ただ、そこを知ってしまったとしてもストーリーは十分楽しめるので問題ないと思いますけどね!
では、全体を通したあらすじはこんな感じ。
ある日、高校生の七草は気づくとある島にいた。そこは捨てられた人たちが住む島で、住人は失くしたものを見つけないと島から出ることはできないという。島での生活は特に不自由はなく、Amazonも利用できるし、ネットも使うことができる!ただし、島の外との連絡は一切できないし、どうやっても島から出ることはできない。つまり、島の外とのメールの送受信はできないし、船で島を出ようとするとなぜか戻ってきてしまう。島の中枢にある山の上には魔女が住んでいて、彼女が全てを管理していると言われている。ファンタジー。
さらに、島の住人たちは島に来るときの記憶が残っておらず、なぜ島にいるのかもわからない状態だった。七草も同じで、なぜ島にいるのか、どうやってきたのかはわからない状態だった。
そして、島での生活もしばらくたったころ、物語のきっかけが突然やってくる。
ある日、朝の海辺を歩いていると、そこには2年前に引っ越して以来、会うことのなかった幼馴染の真辺由宇の姿が。
純粋な理想主義者。どこまでもまっすぐな真辺が現れたことで島での生活は大きく動き始める。
各作品のあらすじは省略!!作品紹介を読んでね!
感想
もういきなり1作目のネタバレになりますが、これは自分の嫌いな自分を捨てる話です。捨てるということからネガティブな話のようではあるのですが、そうではなく、むしろ成長することの物語です。
自分の人格を捨てるということは、自分自身でない方がいいと思っている自分の一部を失くす、ということになります。確かにそれだけだと、逃げていることになりますね。
でも、その捨てられた自分自身、自分の嫌いな一部を受け入れたとすればそれは成長したことになるのではないでしょうか。
ヒロイン?である真辺はどこまでもまっすぐな人間で、捨てられた人ばかりが集められた階段島が嫌いだと言います。それは成長を止めた人たちが集まった島だから。自分の嫌いな部分、悪い部分を魔女の力で切り捨てれば、よくなったと思うかもしれないけど、それは成長しないで結果だけ手に入れた自分。自分自身の嫌いな部分を受け入れられずに逃げたことになる。

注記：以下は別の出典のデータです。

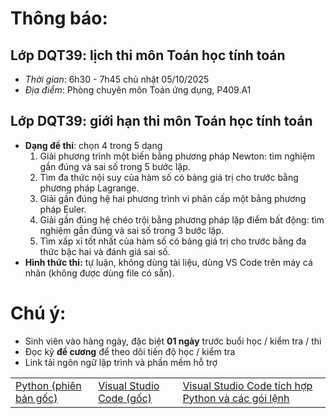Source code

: # Thông báo:
## Lớp DQT39: lịch thi môn Toán học tính toán
* _Thời gian_: 6h30 - 7h45 chủ nhật 05/10/2025
* _Địa điểm_: Phòng chuyên môn Toán ứng dụng, P409.A1

## Lớp DQT39: giới hạn thi môn Toán học tính toán
  * **Dạng đề thi**: chọn 4 trong 5 dạng
    1. Giải phương trình một biến bằng phương pháp Newton: tìm nghiệm gần đúng và sai số trong 5 bước lặp.
    2. Tìm đa thức nội suy của hàm số có bảng giá trị cho trước bằng phương pháp Lagrange.
    3. Giải gần đúng hệ hai phương trình vi phân cấp một bằng phương pháp Euler.
    4. Giải gần đúng hệ chéo trội bằng phương pháp lặp điểm bất động: tìm nghiệm gần đúng và sai số trong 3 bước lặp.
    5. Tìm xấp xỉ tốt nhất của hàm số có bảng giá trị cho trước bằng đa thức bậc hai và đánh giá sai số.
  * **Hình thức thi:** tự luận, không dùng tài liệu, dùng VS Code trên máy cá nhân (không được dùng file có sẵn).


# Chú ý:
   * Sinh viên vào hàng ngày, đặc biệt **01 ngày** trước buổi học / kiểm tra / thi
   * Đọc kỹ **đề cương** để theo dõi tiến độ học / kiểm tra
   * Link tải ngôn ngữ lập trình và phần mềm hỗ trợ
<table align="center">
  <tr>
    <td><a href="https://www.python.org/downloads/"> Python (phiên bản gốc) </a></td>
    <td><a href="https://code.visualstudio.com/download"> Visual Studio Code (gốc) </a></td>
    <td><a href="https://nuceedu-my.sharepoint.com/:u:/g/personal/thinhnd_huce_edu_vn/ETIFg3NXvhZPlD-C4-Hz3CIBm4CuT50SKpDfYasPYnPoFw"> Visual Studio Code tích hợp Python và các gói lệnh </a></td>
  </tr>
</table>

自分自身と向き合い、嫌いな部分を受け入れ成長する物語だと僕は思っています。
といっても、必ずしも嫌いな部分を捨てるわけじゃなくて、自分の人格の一部であれば何でもいいようです。
僕が好きなのは2作目「その白さえ嘘だとしても」
佐々岡が女の子のためにヴァイオリンの弦探しに奔走して、ボロボロになる姿は読んでいてグッときます。ゲームの勇者のようなヒーローになりたくて一生懸命な姿です。
章タイトルの「ボロボロのヒーローをみて一体誰が笑えるというんだ」はそのもののセリフは出てこないけど、真辺がこれに近いことを言っています。けど、このタイトル素晴らしいです。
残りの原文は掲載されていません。